### Required action
Scan the records below for the line containing "this list of conditions and the following disclaimer in" and the line containing "AND ANY EXPRESS". Copy both, plus every line between, exactly.

[Stored data]
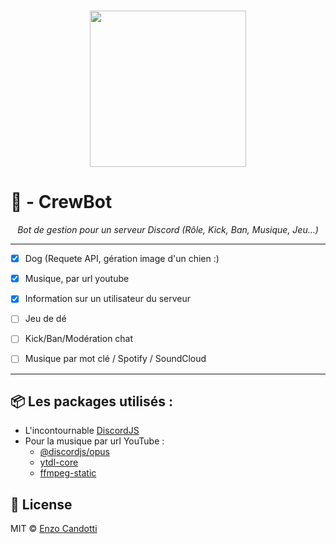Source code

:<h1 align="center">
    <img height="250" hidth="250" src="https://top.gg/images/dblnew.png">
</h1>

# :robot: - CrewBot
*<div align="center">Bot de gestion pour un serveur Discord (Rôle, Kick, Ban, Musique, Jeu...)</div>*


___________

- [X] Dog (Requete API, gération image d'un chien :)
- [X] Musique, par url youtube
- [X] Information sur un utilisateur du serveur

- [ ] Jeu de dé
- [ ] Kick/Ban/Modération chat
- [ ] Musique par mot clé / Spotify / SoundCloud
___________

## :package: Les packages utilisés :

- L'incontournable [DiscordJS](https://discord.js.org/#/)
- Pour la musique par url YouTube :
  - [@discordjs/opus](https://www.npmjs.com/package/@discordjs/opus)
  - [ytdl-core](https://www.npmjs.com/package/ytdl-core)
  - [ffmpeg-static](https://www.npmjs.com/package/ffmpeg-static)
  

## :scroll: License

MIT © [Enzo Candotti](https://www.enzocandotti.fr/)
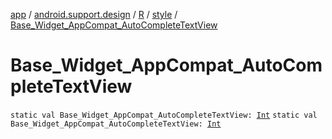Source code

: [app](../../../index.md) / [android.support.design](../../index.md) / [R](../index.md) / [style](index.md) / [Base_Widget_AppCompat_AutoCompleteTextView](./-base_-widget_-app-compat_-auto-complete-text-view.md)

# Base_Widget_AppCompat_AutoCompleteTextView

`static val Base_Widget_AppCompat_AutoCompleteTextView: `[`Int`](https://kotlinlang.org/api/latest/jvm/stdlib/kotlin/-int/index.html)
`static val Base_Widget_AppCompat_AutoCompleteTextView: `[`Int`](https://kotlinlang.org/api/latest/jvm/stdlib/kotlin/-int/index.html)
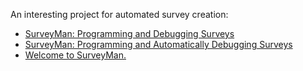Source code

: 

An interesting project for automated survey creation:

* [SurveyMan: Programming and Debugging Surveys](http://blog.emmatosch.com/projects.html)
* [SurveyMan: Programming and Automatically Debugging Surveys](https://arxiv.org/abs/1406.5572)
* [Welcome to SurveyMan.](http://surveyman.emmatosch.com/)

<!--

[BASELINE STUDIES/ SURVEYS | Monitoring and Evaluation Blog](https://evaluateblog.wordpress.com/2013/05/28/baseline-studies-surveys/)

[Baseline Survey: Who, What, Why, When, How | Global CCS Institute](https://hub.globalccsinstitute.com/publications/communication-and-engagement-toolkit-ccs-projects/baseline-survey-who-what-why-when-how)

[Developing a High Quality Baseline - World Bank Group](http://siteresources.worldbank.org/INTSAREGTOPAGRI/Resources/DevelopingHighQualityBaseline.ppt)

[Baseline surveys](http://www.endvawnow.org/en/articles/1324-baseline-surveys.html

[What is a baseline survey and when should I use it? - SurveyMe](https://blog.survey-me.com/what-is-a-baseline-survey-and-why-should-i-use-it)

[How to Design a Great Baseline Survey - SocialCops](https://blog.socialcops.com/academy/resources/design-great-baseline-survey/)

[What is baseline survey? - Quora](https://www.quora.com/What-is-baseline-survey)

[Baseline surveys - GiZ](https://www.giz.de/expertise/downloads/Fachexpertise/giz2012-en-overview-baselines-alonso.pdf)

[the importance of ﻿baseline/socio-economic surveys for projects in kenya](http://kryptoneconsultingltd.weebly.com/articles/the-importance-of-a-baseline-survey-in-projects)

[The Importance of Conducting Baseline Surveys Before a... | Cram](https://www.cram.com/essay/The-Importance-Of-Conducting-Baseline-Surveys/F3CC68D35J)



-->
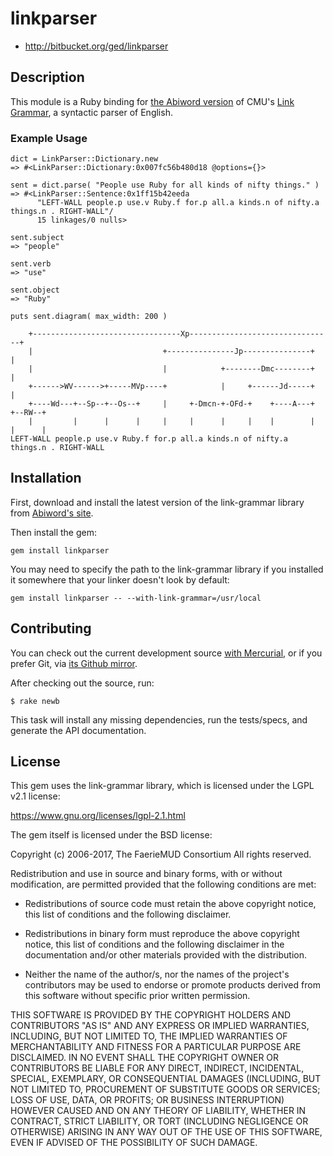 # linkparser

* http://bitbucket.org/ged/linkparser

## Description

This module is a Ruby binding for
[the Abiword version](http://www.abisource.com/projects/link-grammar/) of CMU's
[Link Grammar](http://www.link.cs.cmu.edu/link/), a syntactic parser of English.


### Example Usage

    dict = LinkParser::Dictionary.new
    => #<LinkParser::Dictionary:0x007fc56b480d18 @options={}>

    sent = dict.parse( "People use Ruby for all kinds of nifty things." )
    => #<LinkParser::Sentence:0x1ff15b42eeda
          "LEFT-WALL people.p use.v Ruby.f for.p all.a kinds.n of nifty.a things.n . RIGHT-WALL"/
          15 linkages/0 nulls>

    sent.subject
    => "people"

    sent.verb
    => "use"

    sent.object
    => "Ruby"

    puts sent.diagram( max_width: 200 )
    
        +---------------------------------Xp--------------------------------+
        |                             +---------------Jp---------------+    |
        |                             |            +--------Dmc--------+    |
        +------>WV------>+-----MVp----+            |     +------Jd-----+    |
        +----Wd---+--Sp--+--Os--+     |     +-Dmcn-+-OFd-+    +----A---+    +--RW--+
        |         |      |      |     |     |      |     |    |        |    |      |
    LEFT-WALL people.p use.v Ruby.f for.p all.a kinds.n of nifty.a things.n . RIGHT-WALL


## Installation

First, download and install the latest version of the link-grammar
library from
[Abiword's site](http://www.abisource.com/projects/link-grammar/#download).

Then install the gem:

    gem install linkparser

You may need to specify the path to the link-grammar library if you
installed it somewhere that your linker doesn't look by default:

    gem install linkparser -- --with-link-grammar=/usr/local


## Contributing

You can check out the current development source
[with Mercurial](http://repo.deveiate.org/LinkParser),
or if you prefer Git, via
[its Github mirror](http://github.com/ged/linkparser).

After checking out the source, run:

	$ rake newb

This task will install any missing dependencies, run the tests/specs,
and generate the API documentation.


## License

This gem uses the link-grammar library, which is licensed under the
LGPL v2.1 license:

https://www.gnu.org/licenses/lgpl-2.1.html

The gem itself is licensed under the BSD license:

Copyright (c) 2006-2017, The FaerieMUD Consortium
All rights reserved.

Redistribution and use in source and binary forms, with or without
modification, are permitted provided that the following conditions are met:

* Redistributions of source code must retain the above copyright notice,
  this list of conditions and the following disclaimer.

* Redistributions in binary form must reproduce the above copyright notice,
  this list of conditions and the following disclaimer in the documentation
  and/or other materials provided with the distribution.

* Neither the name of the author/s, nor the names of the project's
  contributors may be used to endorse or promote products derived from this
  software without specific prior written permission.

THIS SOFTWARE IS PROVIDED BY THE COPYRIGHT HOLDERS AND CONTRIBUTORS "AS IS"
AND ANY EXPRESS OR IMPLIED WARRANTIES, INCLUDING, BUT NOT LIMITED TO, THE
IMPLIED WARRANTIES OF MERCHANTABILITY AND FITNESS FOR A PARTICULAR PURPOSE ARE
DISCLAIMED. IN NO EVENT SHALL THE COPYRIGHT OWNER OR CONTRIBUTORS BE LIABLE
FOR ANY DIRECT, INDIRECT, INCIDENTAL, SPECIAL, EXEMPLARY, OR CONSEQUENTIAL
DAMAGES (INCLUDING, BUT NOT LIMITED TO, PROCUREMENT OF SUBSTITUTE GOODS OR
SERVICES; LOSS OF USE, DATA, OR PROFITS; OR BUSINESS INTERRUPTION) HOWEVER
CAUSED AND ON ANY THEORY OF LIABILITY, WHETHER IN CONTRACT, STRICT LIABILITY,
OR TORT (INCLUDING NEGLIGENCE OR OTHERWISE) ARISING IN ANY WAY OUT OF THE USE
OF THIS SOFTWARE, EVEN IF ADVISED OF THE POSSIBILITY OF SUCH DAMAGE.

--

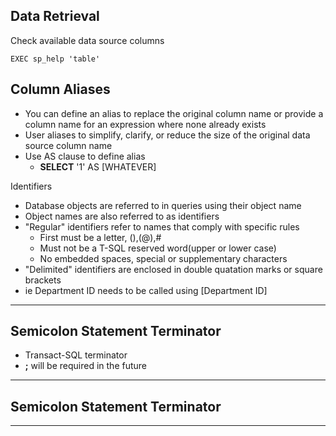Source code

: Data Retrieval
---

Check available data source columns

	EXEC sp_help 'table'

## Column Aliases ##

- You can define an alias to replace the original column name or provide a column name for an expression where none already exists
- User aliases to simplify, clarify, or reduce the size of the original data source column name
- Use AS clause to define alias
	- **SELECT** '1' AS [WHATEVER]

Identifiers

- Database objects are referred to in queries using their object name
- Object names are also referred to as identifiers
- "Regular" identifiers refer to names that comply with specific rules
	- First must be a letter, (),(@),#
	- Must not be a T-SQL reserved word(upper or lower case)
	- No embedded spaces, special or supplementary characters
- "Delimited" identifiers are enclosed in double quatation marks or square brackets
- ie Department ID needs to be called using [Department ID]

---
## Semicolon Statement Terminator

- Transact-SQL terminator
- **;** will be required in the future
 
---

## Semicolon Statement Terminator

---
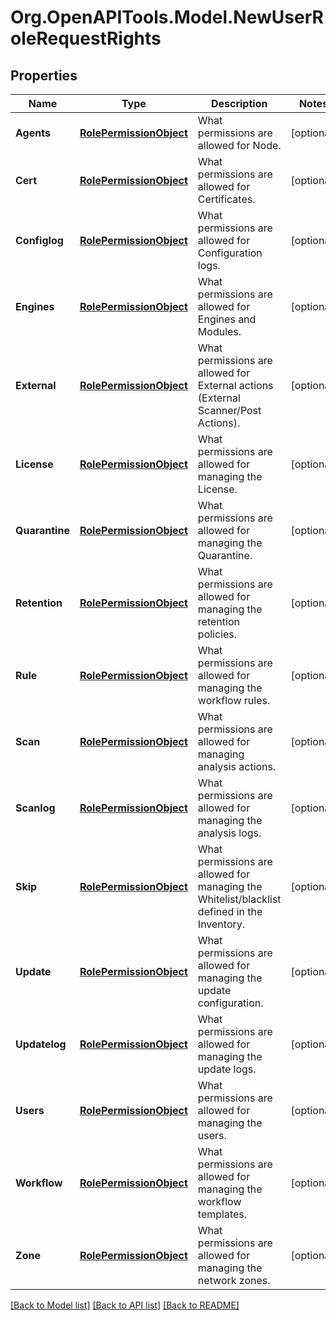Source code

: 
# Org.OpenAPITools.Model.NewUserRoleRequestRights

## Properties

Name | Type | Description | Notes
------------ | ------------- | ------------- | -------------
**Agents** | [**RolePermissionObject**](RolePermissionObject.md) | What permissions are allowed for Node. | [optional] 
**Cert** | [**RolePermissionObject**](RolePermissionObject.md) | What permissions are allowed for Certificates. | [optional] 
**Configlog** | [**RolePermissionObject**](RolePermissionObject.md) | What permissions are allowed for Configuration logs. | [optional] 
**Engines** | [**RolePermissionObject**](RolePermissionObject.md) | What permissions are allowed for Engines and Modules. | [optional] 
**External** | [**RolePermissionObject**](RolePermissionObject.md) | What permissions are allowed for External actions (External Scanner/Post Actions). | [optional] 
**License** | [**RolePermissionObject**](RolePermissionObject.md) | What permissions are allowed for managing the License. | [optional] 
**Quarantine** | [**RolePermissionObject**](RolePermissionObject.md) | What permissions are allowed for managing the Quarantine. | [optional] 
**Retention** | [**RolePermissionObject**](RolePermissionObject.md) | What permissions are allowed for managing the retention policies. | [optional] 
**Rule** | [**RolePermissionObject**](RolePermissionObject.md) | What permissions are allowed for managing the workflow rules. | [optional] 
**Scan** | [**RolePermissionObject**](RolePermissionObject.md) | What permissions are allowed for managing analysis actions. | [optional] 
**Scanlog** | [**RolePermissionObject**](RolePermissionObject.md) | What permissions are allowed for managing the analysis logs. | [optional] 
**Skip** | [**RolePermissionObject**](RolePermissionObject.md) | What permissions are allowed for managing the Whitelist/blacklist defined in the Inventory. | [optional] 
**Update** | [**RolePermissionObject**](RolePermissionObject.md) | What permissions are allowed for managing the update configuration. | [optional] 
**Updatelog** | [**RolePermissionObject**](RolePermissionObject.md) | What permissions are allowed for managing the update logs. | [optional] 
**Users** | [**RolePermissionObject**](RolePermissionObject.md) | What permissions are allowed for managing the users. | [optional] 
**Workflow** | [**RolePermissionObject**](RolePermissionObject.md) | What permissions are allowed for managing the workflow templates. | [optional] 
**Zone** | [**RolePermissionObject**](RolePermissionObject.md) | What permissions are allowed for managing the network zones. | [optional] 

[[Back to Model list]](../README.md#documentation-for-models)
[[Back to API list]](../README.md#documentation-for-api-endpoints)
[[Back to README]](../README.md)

--

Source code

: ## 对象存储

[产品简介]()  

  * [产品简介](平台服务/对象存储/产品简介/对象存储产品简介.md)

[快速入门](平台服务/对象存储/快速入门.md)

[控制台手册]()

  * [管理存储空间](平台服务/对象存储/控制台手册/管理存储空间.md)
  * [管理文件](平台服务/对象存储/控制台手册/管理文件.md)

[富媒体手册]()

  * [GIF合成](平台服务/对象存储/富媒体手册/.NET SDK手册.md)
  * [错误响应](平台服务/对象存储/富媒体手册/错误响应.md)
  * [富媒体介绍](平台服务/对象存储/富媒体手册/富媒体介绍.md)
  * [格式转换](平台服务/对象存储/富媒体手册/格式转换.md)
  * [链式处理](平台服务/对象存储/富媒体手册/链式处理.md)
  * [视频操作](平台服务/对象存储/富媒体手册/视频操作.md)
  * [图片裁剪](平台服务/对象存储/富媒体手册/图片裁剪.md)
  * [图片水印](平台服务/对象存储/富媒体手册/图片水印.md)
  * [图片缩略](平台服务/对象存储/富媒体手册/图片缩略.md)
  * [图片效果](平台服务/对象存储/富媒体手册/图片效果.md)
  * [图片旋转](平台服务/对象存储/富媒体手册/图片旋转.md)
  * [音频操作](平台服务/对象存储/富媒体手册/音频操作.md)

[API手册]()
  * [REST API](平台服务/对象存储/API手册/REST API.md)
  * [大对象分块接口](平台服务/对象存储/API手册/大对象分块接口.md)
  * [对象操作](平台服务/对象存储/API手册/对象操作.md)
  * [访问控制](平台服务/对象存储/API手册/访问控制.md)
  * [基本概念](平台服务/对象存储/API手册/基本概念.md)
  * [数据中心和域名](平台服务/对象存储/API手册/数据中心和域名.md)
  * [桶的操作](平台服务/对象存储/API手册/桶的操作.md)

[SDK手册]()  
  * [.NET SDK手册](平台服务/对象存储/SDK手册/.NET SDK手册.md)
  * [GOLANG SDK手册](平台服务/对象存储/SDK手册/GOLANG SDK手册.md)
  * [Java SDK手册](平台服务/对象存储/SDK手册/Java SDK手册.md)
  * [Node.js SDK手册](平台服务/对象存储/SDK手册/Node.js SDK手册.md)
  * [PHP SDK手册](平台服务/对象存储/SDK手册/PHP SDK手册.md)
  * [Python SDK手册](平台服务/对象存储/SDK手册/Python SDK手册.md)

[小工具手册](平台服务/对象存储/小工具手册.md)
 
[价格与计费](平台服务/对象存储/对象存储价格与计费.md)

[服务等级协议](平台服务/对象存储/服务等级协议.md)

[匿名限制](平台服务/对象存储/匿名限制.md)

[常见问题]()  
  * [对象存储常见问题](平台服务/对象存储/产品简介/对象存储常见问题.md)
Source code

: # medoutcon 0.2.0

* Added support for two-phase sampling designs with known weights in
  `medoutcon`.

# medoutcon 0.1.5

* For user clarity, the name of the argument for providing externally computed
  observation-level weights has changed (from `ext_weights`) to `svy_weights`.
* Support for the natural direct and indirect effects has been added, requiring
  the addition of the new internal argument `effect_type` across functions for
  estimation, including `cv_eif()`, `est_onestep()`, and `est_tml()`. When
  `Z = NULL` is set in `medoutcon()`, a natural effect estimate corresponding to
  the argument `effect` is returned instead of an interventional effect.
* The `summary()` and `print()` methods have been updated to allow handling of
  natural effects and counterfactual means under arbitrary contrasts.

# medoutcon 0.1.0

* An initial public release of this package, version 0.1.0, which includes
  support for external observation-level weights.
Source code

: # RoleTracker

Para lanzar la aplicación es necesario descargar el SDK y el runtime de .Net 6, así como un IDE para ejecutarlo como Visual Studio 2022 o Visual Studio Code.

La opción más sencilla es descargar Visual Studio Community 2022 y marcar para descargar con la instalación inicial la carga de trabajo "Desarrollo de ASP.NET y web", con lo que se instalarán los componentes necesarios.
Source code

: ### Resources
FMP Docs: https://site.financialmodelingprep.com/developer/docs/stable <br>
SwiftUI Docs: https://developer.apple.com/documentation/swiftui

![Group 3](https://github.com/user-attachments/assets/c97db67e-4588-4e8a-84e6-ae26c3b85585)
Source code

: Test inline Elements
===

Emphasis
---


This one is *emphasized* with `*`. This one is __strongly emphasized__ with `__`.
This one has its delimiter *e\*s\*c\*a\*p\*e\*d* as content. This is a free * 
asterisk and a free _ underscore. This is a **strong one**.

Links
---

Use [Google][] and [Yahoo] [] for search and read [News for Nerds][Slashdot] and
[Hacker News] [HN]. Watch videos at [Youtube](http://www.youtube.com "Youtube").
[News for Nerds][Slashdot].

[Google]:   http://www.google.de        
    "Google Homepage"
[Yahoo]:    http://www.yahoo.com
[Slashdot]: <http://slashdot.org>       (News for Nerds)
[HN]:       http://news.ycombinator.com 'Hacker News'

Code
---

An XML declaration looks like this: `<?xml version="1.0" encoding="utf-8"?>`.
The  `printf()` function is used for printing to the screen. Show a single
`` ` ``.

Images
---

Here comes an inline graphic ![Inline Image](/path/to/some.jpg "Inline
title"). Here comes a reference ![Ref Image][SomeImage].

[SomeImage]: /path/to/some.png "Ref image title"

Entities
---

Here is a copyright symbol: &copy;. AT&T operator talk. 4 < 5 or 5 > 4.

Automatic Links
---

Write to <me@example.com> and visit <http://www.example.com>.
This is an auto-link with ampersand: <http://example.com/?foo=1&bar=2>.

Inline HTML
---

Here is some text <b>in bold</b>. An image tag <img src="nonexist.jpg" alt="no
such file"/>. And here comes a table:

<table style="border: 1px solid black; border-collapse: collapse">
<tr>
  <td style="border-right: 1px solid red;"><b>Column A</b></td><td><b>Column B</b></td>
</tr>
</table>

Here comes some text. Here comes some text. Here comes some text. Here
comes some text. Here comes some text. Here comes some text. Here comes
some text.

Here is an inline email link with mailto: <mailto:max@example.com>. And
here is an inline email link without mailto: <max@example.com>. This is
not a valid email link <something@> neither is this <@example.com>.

### Solution to the exercise
  this list of conditions and the following disclaimer in the documentation
  and/or other materials provided with the distribution.

* Neither the name of the author/s, nor the names of the project's
  contributors may be used to endorse or promote products derived from this
  software without specific prior written permission.

THIS SOFTWARE IS PROVIDED BY THE COPYRIGHT HOLDERS AND CONTRIBUTORS "AS IS"
AND ANY EXPRESS OR IMPLIED WARRANTIES, INCLUDING, BUT NOT LIMITED TO, THE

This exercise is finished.